Task to complete → Within this material, find every line where the string "help" appears, and copy it out.

Dataset records →

-------

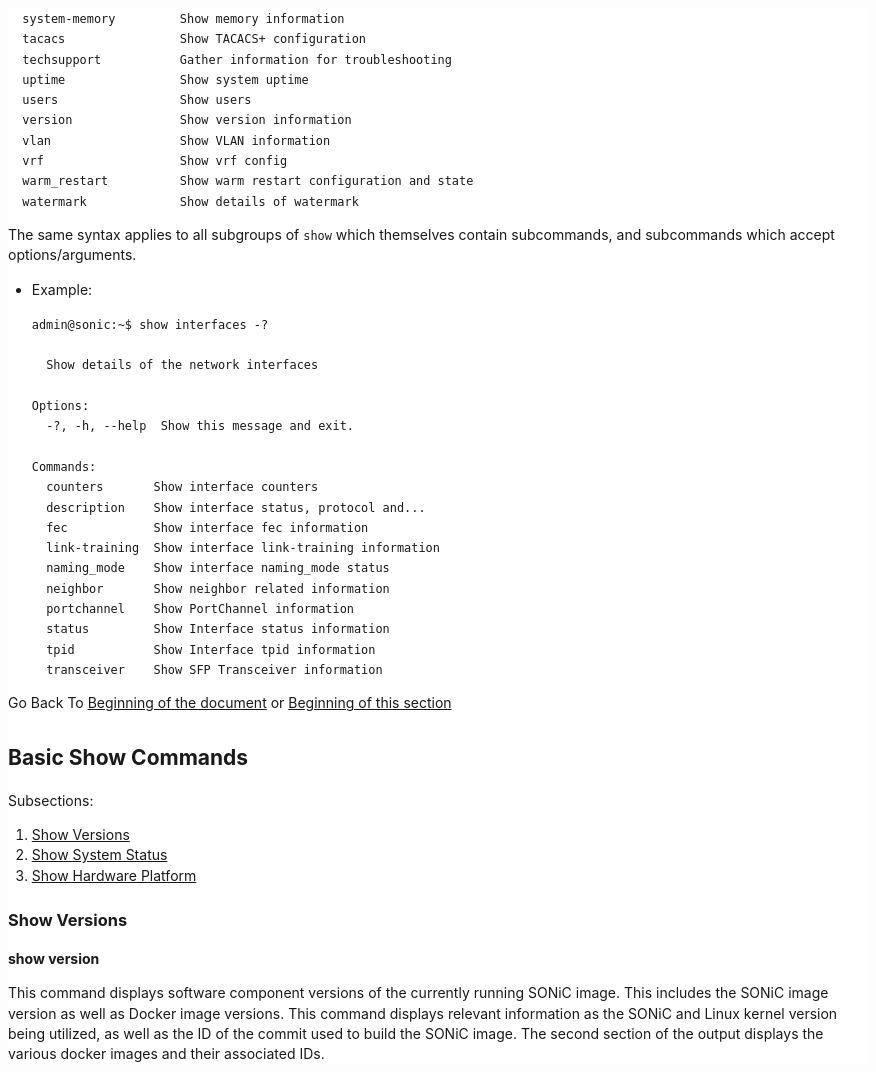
   ```
    system-memory         Show memory information
    tacacs                Show TACACS+ configuration
    techsupport           Gather information for troubleshooting
    uptime                Show system uptime
    users                 Show users
    version               Show version information
    vlan                  Show VLAN information
    vrf                   Show vrf config
    warm_restart          Show warm restart configuration and state
    watermark             Show details of watermark
  ```

The same syntax applies to all subgroups of `show` which themselves contain subcommands, and subcommands which accept options/arguments.

- Example:
  ```
  admin@sonic:~$ show interfaces -?

    Show details of the network interfaces

  Options:
    -?, -h, --help  Show this message and exit.

  Commands:
    counters       Show interface counters
    description    Show interface status, protocol and...
    fec            Show interface fec information
    link-training  Show interface link-training information
    naming_mode    Show interface naming_mode status
    neighbor       Show neighbor related information
    portchannel    Show PortChannel information
    status         Show Interface status information
    tpid           Show Interface tpid information
    transceiver    Show SFP Transceiver information
  ```

Go Back To [Beginning of the document](#) or [Beginning of this section](#getting-help)

## Basic Show Commands

Subsections:
  1. [Show Versions](#Show-Versions)
  2. [Show System Status](#Show-System-Status)
  3. [Show Hardware Platform](#Show-Hardware-Platform)

### Show Versions

**show version**

This command displays software component versions of the currently running SONiC image. This includes the SONiC image version as well as Docker image versions.
This command displays relevant information as the SONiC and Linux kernel version being utilized, as well as the ID of the commit used to build the SONiC image. The second section of the output displays the various docker images and their associated IDs.
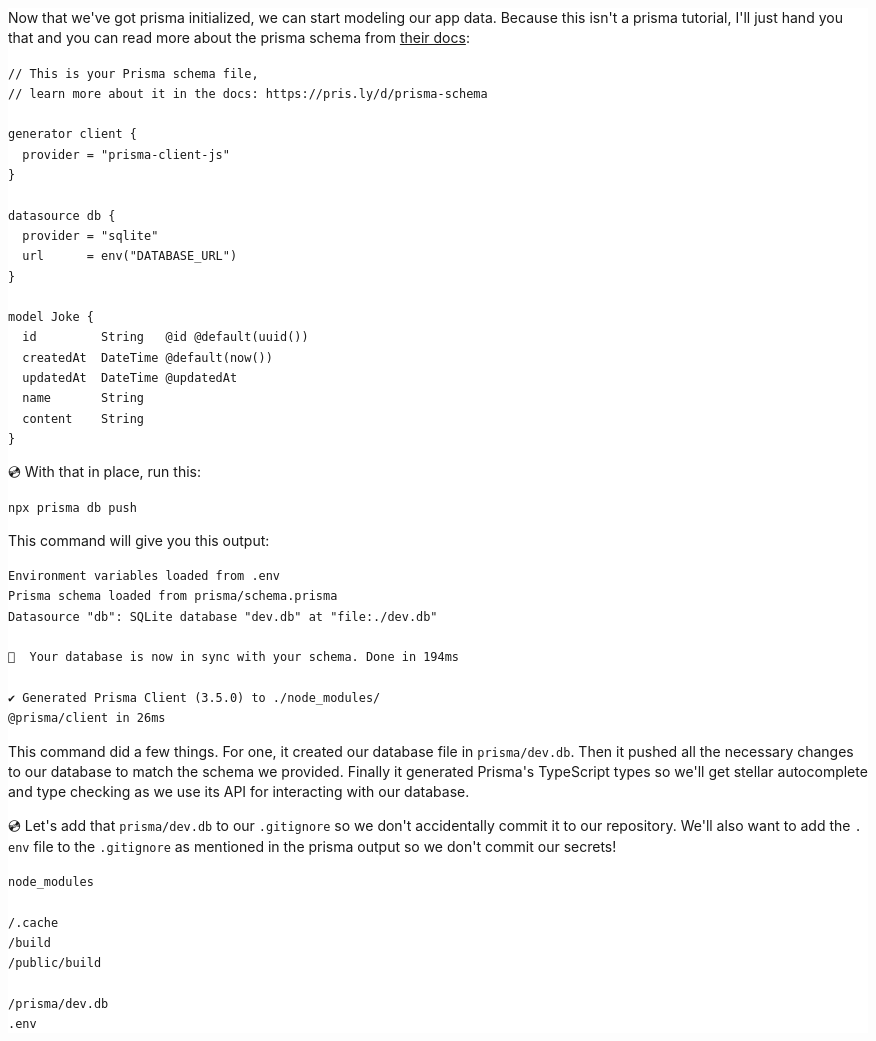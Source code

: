 Now that we've got prisma initialized, we can start modeling our app data. Because this isn't a prisma tutorial, I'll just hand you that and you can read more about the prisma schema from [their docs](https://www.prisma.io/docs/reference/api-reference/prisma-schema-reference):

```prisma filename=prisma/schema.prisma lines=[13-19]
// This is your Prisma schema file,
// learn more about it in the docs: https://pris.ly/d/prisma-schema

generator client {
  provider = "prisma-client-js"
}

datasource db {
  provider = "sqlite"
  url      = env("DATABASE_URL")
}

model Joke {
  id         String   @id @default(uuid())
  createdAt  DateTime @default(now())
  updatedAt  DateTime @updatedAt
  name       String
  content    String
}
```

💿 With that in place, run this:

```sh
npx prisma db push
```

This command will give you this output:

```
Environment variables loaded from .env
Prisma schema loaded from prisma/schema.prisma
Datasource "db": SQLite database "dev.db" at "file:./dev.db"

🚀  Your database is now in sync with your schema. Done in 194ms

✔ Generated Prisma Client (3.5.0) to ./node_modules/
@prisma/client in 26ms
```

This command did a few things. For one, it created our database file in `prisma/dev.db`. Then it pushed all the necessary changes to our database to match the schema we provided. Finally it generated Prisma's TypeScript types so we'll get stellar autocomplete and type checking as we use its API for interacting with our database.

💿 Let's add that `prisma/dev.db` to our `.gitignore` so we don't accidentally commit it to our repository. We'll also want to add the `.env` file to the `.gitignore` as mentioned in the prisma output so we don't commit our secrets!

```sh filename=.gitignore lines=[7-8]
node_modules

/.cache
/build
/public/build

/prisma/dev.db
.env
```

-------

Answer to this problem →
    -?, -h, --help  Show this message and exit.
Go Back To [Beginning of the document](#) or [Beginning of this section](#getting-help)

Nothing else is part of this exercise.